Aircraft Registration
VH-VQL

Aircraft Type
Airbus A320

ICAO Type Designator
A320

A Jetstar Airbus A320-200, registration VH-VQL performing flight JQ-608 from Avalon,VI to Sydney,NS (Australia), was on final approach to Sydney's runway 34L with the first officer being pilot flying, when the crew elected to go around at about 1200 feet MSL due to the approach not being stabilized. During the go around the maximum speeds for flaps and moving gear were exceeded due to incorrect trim. The captain assumed control of the aircraft, completed the go around and landed the aircraft safely about 13 minutes later.

The ATSB rated the occurrence an incident and opened an investigation.

On May 7th 2019 the ATSB released their final report concluding the probable causes of the incident were:

While descending through 1,800 ft, the crew inadvertently activated open climb mode with the selection of the assigned altitude selector to 3,000 ft. This resulted in an undetected increase in thrust, which destabilised the approach, and led to the flap overspeed.

- The use of a non-standard go-around procedure, including a lower than required pitch attitude, resulted in increased acceleration and exceedance of the flap and gear limitations.

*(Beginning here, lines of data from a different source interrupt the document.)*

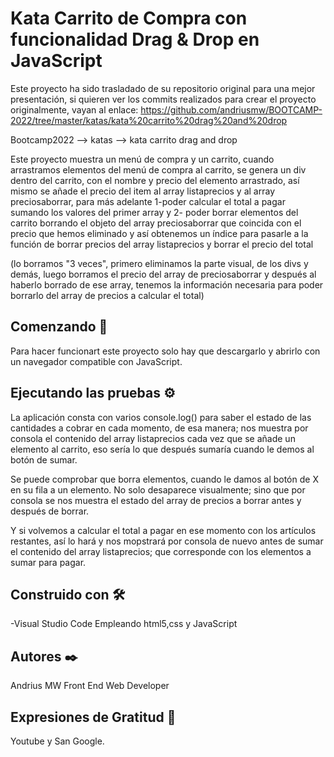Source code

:# Kata Carrito de Compra con funcionalidad Drag & Drop en JavaScript

Este proyecto ha sido trasladado de su repositorio original para una mejor presentación, si quieren ver los commits realizados 
para crear el proyecto originalmente, vayan al enlace: https://github.com/andriusmw/BOOTCAMP-2022/tree/master/katas/kata%20carrito%20drag%20and%20drop 

Bootcamp2022 --> katas --> kata carrito drag and drop

Este proyecto muestra un menú de compra y un carrito, cuando arrastramos elementos del menú de compra
al carrito, se genera un div dentro del carrito, con el nombre y precio del elemento arrastrado, así mismo
se añade el precio del item al array listaprecios y al array preciosaborrar, para más adelante 1-poder calcular
el total a pagar sumando los valores del primer array y 2- poder borrar elementos del carrito borrando el objeto del
array preciosaborrar que coincida con el precio que hemos eliminado y así obtenemos un índice para pasarle a la función
de borrar precios del array listaprecios y borrar el precio del total 

(lo borramos "3 veces", primero eliminamos la parte visual, de los divs y demás, luego borramos el precio del array de preciosaborrar
y después al haberlo borrado de ese array, tenemos la información necesaria para poder borrarlo del array de precios a calcular el total)


## Comenzando 🚀

Para hacer funcionart este proyecto solo hay que descargarlo y abrirlo con un navegador compatible con JavaScript.




## Ejecutando las pruebas ⚙️

La aplicación consta con varios console.log() para saber el estado de las cantidades a cobrar en cada momento, de esa manera;
nos muestra por consola el contenido del array listaprecios cada vez que se añade un elemento al carrito, eso sería lo que después sumaría
cuando le demos al botón de sumar. 

Se puede comprobar que borra elementos, cuando le damos al botón de X en su fila a un elemento. No solo desaparece visualmente;
sino que por consola se nos muestra el estado del array de precios a borrar antes y después de borrar.

Y si volvemos a calcular el total a pagar en ese momento con los artículos restantes, así lo hará y nos mopstrará por consola de nuevo
antes de sumar el contenido del array listaprecios; que corresponde con los elementos a sumar para pagar.


## Construido con 🛠️

-Visual Studio Code
Empleando html5,css y JavaScript



## Autores ✒️

Andrius MW Front End Web Developer


## Expresiones de Gratitud 🎁

Youtube y San Google.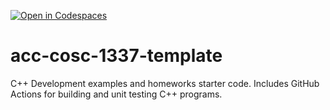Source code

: [![Open in Codespaces](https://classroom.github.com/assets/launch-codespace-f4981d0f882b2a3f0472912d15f9806d57e124e0fc890972558857b51b24a6f9.svg)](https://classroom.github.com/open-in-codespaces?assignment_repo_id=9803896)
# acc-cosc-1337-template
C++ Development examples and homeworks starter code.  Includes GitHub Actions for building and unit testing C++ programs.

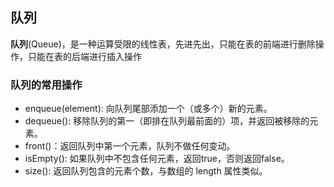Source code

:## 队列

**队列**(Queue)，是一种运算受限的线性表，先进先出，只能在表的前端进行删除操作，只能在表的后端进行插入操作

### 队列的常用操作

- enqueue(element): 向队列尾部添加一个（或多个）新的元素。
- dequeue(): 移除队列的第一（即排在队列最前面的）项，并返回被移除的元素。
- front()：返回队列中第一个元素，队列不做任何变动。
- isEmpty(): 如果队列中不包含任何元素，返回true，否则返回false。
- size(): 返回队列包含的元素个数，与数组的 length 属性类似。
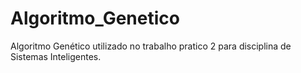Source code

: # Algoritmo_Genetico
Algoritmo Genético utilizado no trabalho pratico 2 para disciplina de Sistemas Inteligentes.
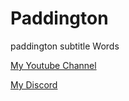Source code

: # Paddington
paddington subtitle Words


[My Youtube Channel](https://www.youtube.com/channel/UCZJScYWncJNNjdJKdHHD07Q?view_as=subscriber)


[My Discord](https://discord.gg/CzgGFMM)

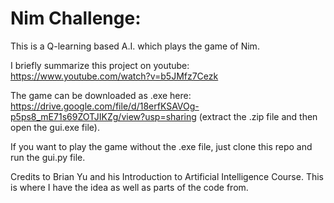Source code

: # Nim Challenge:


This is a Q-learning based A.I. which plays the game of Nim.

I briefly summarize this project on youtube: https://www.youtube.com/watch?v=b5JMfz7Cezk

The game can be downloaded as .exe here: https://drive.google.com/file/d/18erfKSAVOg-p5ps8_mE71s69ZOTJIKZg/view?usp=sharing (extract the .zip file and then open the gui.exe file).

If you want to play the game without the .exe file, just clone this repo and run the gui.py file.


Credits to Brian Yu and his Introduction to Artificial Intelligence Course. This is where I have the idea as well as parts of the code from.
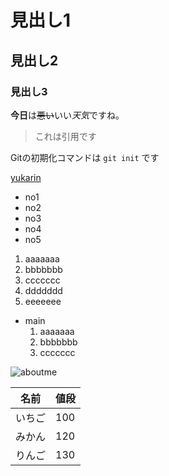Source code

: # 見出し1
## 見出し2
### 見出し3

**今日**は~~悪い~~いい*天気*ですね。

> これは引用です

Gitの初期化コマンドは `git init` です

[yukarin](http://www.yukarisite.com/)

- no1
- no2
- no3
- no4
- no5

1. aaaaaaa
2. bbbbbbb
3. ccccccc
4. ddddddd
5. eeeeeee

- main
  1. aaaaaaa
  2. bbbbbbb
  3. ccccccc
  
![aboutme](https://www.yukarisite.com/wp-content/uploads/2020/04/image000.png)

名前 | 値段
--- | ---
いちご | 100
みかん | 120
りんご | 130
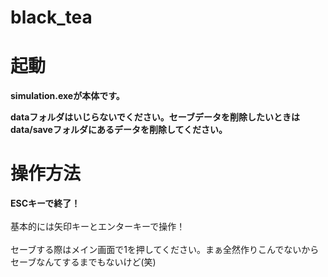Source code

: # black_tea
<h1>起動</h1>
<b>simulation.exeが本体です。</b>

<b>dataフォルダはいじらないでください。セーブデータを削除したいときはdata/saveフォルダにあるデータを削除してください。</b>

<h1>操作方法</h1>
<b>ESCキーで終了！</b>
<br></br>
基本的には矢印キーとエンターキーで操作！
<br></br>
セーブする際はメイン画面で1を押してください。まぁ全然作りこんでないからセーブなんてするまでもないけど(笑)</br>
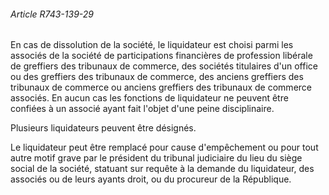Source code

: ###### Article R743-139-29

En cas de dissolution de la société, le liquidateur est choisi parmi les associés de la société de participations financières de profession libérale de greffiers des tribunaux de commerce, des sociétés titulaires d'un office ou des greffiers des tribunaux de commerce, des anciens greffiers des tribunaux de commerce ou anciens greffiers des tribunaux de commerce associés. En aucun cas les fonctions de liquidateur ne peuvent être confiées à un associé ayant fait l'objet d'une peine disciplinaire.

Plusieurs liquidateurs peuvent être désignés.

Le liquidateur peut être remplacé pour cause d'empêchement ou pour tout autre motif grave par le président du tribunal judiciaire du lieu du siège social de la société, statuant sur requête à la demande du liquidateur, des associés ou de leurs ayants droit, ou du procureur de la République.

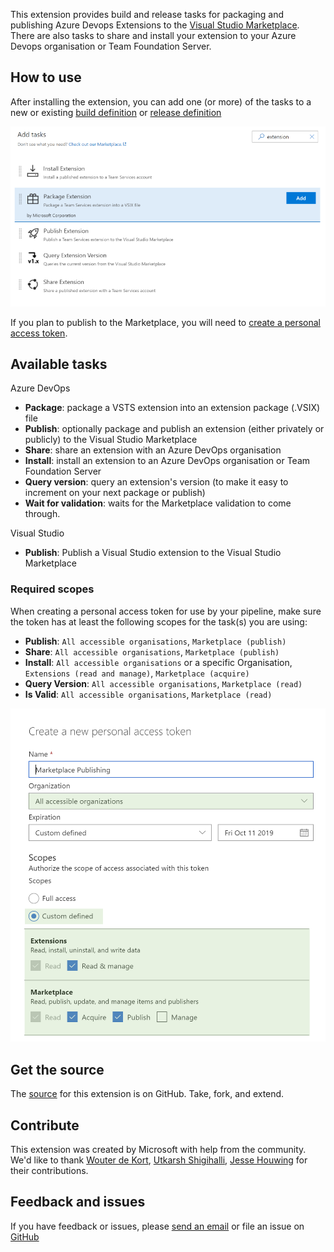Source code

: This extension provides build and release tasks for packaging and publishing Azure Devops Extensions to the [Visual Studio Marketplace](https://marketplace.visualstudio.com). There are also tasks to share and install your extension to your Azure Devops organisation or Team Foundation Server.

## How to use

After installing the extension, you can add one (or more) of the tasks to a new or existing [build definition](https://www.visualstudio.com/en-us/docs/build/define/create) or [release definition](https://www.visualstudio.com/en-us/docs/release/author-release-definition/more-release-definition)

![add-task](add-task.png)

If you plan to publish to the Marketplace, you will need to [create a personal access token](https://www.visualstudio.com/docs/setup-admin/team-services/use-personal-access-tokens-to-authenticate).

## Available tasks

Azure DevOps

* **Package**: package a VSTS extension into an extension package (.VSIX) file
* **Publish**: optionally package and publish an extension (either privately or publicly) to the Visual Studio Marketplace
* **Share**: share an extension with an Azure DevOps organisation
* **Install**: install an extension to an Azure DevOps organisation or Team Foundation Server
* **Query version**: query an extension's version (to make it easy to increment on your next package or publish)
* **Wait for validation**: waits for the Marketplace validation to come through.

Visual Studio

* **Publish**: Publish a Visual Studio extension to the Visual Studio Marketplace

### Required scopes

 When creating a personal access token for use by your pipeline, make sure the token has at least the following scopes for the task(s) you are using:

* **Publish**: `All accessible organisations`, `Marketplace (publish)`
* **Share**: `All accessible organisations`, `Marketplace (publish)`
* **Install**: `All accessible organisations` or a specific Organisation, `Extensions (read and manage)`, `Marketplace (acquire)`
* **Query Version**: `All accessible organisations`, `Marketplace (read)`
* **Is Valid**: `All accessible organisations`, `Marketplace (read)`

![Permissions](permissions.png)

## Get the source

The [source](https://github.com/Microsoft/vsts-extension-build-release-tasks) for this extension is on GitHub. Take, fork, and extend.

## Contribute

This extension was created by Microsoft with help from the community. We'd like to thank [Wouter de Kort](https://wouterdekort.com/), [Utkarsh Shigihalli](https://www.visualstudiogeeks.com/), [Jesse Houwing](https://jessehouwing.net/) for their contributions.

## Feedback and issues

If you have feedback or issues, please [send an email](mailto:vsointegration@microsoft.com) or file an issue on [GitHub](https://github.com/Microsoft/vsts-extension-build-release-tasks/issues)
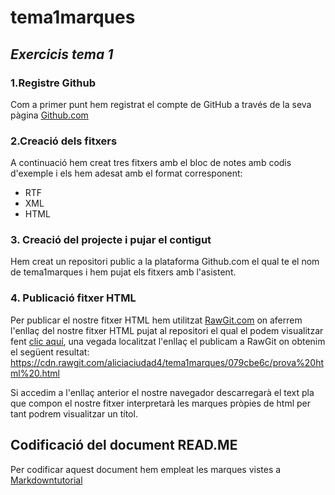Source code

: # tema1marques
## _Exercicis tema 1_

### 1.Registre Github
Com a primer punt hem registrat el compte de GitHub a través de la seva pàgina [Github.com](https://github.com/join?source=header-home)

### 2.Creació dels fitxers
A continuació hem creat tres fitxers amb el bloc de notes amb codis d'exemple i els hem adesat amb el format corresponent:
* RTF
* XML
* HTML

### 3. Creació del projecte i pujar el contigut
Hem creat un repositori public a la plataforma Github.com el qual te el nom de tema1marques i hem pujat els fitxers amb l'asistent.

### 4. Publicació fitxer HTML
Per publicar el nostre fitxer HTML hem utilitzat [RawGit.com](https://rawgit.com/) on aferrem l'enllaç del nostre fitxer HTML pujat al repositori el qual el podem visualitzar fent [clic aquí](https://github.com/aliciaciudad4/tema1marques/blob/master/prova%20html%20.html), una vegada localitzat l'enllaç el publicam a RawGit on obtenim el següent resultat:
https://cdn.rawgit.com/aliciaciudad4/tema1marques/079cbe6c/prova%20html%20.html

Si accedim a l'enllaç anterior el nostre navegador descarregarà el text pla que compon el nostre fitxer interpretarà les marques pròpies de html per tant podrem visualitzar un títol.

## Codificació del document READ.ME
Per codificar aquest document hem empleat les marques vistes a [Markdowntutorial](https://www.markdowntutorial.com)

[](https://assets-cdn.github.com/images/modules/open_graph/github-octocat.png)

- The captain's perception of the first officer's level of experience likely led to a shallow cockpit gradient. This influenced the captain's level of intervention during the approach and go-around.
Safety action

The ATSB reported that the aircraft was high on the approach, therefore the crew activated the open descent mode to increase the rate of descent and deployed the speed brakes. The aircraft intercepted the glideslope from above, in the descent set the first stage of flaps, and prior to settings flaps 2 the crew selected the go around altitude of 3000 feet into the FCU and pulled the knob to activate the altitude. This however changed the autopilot mode from open descent to open climb, the engines began to accelerate. Unaware of the thrust increase the crew selected the flaps to 2, the speed increased above the maximum flaps speed by 2 knots. Observing the approach was unstable the captain commanded a go around. The first officer pushed the thrust levers into the TOGA detent, however, did not increase the pitch to 15 degrees nose up, the aircraft accelerated as result, the speed exceeded the flaps 2 speed by 8 knots until the first officer reacted to the captain's pitch and speed calls and selected the flaps to 1. The aircraft continued to accelerate and exceeded the flaps 1 maximum speed by 8 knots, too, the flaps were fully retracted, until the flaps had retracted the exceedance had increased to 24 knots. The gear speed was also exceeded by 13 knots until the gear was retracted. The captain took control of the aircraft, pitched the aircraft to 15 degrees nose up, reduced the thrust and climbed the aircraft to the target go around altitude. The captain subsequently positioned the aircraft for another approach and landed the aircraft without further incident.

The ATSB analysed:

The arrival to DUDOK was comparatively similar to other flights. However, after DUDOK, insufficient descent rate resulted in the aircraft being high on profile. Additionally, the flight crew maintained a selected speed of 250 kt prior to turning onto final, which positioned the aircraft in a high-energy state and led to delays configuring the aircraft. The high speed and profile required an irregular intercept of the glideslope from above, on final approach. It was likely that, at this time, the flight crew’s focus of attention was primarily on configuring the aircraft, reducing its speed and capturing the glideslope. In addition, the flight crew elected to descend manually using the flight directors, increasing their workload as they approached 1,800 ft.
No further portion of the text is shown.